Using the data below, gather each line that includes the word "entre".
==================================================
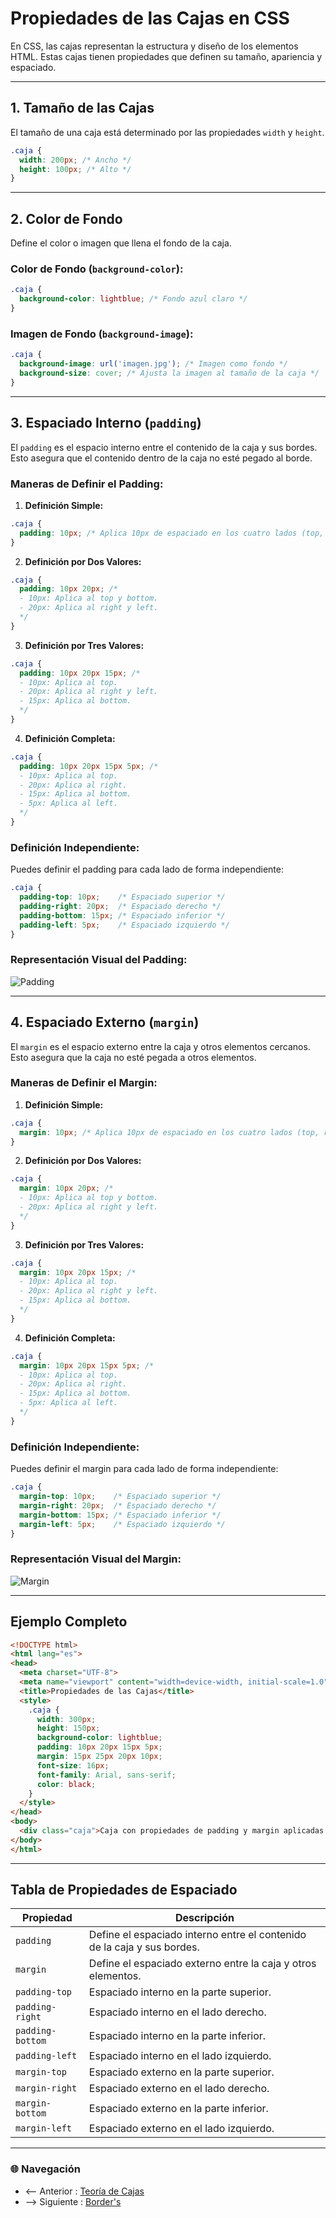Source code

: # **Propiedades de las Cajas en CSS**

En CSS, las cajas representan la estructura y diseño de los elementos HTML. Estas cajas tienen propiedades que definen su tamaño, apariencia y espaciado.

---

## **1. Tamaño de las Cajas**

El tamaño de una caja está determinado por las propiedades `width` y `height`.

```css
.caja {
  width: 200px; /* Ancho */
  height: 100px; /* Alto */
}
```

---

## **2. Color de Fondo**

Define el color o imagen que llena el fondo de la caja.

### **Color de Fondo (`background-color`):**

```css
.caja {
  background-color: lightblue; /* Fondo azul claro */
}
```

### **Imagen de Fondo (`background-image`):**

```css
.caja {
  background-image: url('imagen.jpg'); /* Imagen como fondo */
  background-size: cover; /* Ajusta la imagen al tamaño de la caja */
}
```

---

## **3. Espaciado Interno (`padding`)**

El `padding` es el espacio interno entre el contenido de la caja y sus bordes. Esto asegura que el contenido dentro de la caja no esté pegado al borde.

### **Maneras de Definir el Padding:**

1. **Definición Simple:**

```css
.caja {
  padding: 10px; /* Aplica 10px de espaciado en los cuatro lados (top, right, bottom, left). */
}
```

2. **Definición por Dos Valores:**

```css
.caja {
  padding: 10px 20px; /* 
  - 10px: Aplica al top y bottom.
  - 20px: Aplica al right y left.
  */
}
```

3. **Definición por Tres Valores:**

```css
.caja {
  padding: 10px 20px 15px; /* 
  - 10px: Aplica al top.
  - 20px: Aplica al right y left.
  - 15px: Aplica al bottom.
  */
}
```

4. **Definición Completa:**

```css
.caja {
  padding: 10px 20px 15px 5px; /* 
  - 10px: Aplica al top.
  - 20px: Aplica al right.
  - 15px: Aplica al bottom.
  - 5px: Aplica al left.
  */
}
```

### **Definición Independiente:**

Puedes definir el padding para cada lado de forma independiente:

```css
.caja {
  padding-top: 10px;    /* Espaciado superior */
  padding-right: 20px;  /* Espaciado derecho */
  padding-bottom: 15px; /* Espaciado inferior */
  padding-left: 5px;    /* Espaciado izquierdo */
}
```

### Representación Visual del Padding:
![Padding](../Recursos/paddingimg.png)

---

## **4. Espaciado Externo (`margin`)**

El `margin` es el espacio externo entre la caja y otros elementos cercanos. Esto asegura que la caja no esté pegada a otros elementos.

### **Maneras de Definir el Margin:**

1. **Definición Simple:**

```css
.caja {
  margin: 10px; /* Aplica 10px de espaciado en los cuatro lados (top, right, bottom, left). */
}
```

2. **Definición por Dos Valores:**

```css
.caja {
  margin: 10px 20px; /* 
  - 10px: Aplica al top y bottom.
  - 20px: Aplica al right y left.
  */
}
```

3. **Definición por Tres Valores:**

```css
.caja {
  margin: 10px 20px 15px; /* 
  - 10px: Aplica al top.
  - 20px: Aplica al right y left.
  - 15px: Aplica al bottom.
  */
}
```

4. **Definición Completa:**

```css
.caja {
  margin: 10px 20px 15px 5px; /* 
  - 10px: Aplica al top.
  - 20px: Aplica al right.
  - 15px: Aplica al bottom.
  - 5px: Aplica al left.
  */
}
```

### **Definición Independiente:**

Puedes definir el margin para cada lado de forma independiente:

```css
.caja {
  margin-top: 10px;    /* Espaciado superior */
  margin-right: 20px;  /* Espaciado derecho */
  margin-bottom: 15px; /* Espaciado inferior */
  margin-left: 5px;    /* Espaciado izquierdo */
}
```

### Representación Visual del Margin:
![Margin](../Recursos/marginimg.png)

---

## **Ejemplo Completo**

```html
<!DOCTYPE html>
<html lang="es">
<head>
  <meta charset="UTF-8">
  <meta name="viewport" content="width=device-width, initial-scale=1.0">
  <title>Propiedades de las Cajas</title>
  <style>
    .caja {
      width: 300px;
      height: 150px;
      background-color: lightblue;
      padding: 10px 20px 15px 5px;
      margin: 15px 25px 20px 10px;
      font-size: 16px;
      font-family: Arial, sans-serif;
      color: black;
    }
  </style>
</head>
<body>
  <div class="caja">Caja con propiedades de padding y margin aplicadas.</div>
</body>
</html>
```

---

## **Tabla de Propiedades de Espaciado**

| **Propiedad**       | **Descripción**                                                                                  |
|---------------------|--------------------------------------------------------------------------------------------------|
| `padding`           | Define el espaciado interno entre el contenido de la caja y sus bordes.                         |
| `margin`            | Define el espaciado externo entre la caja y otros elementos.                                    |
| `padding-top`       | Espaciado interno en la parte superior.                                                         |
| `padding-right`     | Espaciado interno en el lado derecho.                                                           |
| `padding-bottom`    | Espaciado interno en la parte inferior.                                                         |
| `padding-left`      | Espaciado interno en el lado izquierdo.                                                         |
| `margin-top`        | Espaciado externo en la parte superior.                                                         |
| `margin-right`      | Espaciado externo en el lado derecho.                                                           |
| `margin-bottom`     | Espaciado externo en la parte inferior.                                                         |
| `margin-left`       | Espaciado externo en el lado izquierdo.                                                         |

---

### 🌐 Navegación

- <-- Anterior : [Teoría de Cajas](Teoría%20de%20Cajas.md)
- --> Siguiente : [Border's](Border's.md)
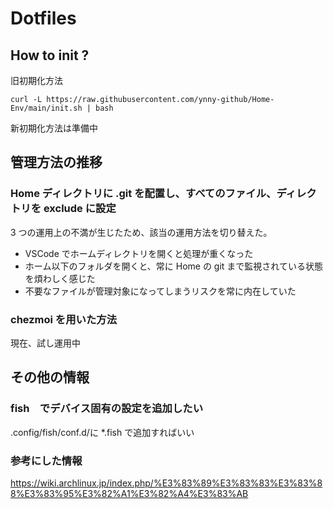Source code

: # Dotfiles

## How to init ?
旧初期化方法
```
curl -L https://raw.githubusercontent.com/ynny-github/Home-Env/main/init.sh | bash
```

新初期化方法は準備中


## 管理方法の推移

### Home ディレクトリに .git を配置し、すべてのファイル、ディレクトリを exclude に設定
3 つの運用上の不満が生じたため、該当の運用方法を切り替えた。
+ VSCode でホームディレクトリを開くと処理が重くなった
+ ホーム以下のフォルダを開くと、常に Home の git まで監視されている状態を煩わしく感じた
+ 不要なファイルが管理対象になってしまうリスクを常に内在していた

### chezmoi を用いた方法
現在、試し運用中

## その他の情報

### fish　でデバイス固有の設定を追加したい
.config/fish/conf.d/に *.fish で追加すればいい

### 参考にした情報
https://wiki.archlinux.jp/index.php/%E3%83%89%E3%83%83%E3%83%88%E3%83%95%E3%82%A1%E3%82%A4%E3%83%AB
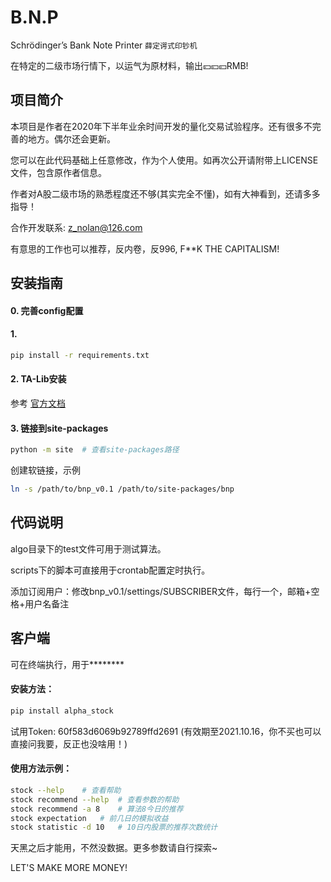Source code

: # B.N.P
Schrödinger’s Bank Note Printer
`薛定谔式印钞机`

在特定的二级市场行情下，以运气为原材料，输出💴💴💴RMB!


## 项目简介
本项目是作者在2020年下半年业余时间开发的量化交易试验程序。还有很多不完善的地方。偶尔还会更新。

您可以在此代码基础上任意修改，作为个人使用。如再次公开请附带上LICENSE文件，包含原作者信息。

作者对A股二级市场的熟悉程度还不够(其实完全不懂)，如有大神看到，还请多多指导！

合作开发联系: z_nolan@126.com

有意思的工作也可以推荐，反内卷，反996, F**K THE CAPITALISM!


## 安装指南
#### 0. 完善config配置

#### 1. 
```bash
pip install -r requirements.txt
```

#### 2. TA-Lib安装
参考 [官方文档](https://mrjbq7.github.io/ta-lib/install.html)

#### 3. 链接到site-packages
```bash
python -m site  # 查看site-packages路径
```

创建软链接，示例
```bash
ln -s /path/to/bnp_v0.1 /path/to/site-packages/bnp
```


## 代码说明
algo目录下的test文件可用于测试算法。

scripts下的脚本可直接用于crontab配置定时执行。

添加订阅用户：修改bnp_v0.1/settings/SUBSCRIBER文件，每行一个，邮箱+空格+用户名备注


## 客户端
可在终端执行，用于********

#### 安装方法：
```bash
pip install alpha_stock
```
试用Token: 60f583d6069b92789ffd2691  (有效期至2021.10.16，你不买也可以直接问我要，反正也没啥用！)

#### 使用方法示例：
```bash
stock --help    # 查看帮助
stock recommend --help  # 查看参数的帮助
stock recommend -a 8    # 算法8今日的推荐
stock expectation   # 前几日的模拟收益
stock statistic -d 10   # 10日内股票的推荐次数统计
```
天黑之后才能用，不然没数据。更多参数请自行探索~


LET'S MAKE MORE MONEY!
==================================================
Answer to the problem:
El `padding` es el espacio interno entre el contenido de la caja y sus bordes. Esto asegura que el contenido dentro de la caja no esté pegado al borde.
El `margin` es el espacio externo entre la caja y otros elementos cercanos. Esto asegura que la caja no esté pegada a otros elementos.
| `padding`           | Define el espaciado interno entre el contenido de la caja y sus bordes.                         |
| `margin`            | Define el espaciado externo entre la caja y otros elementos.                                    |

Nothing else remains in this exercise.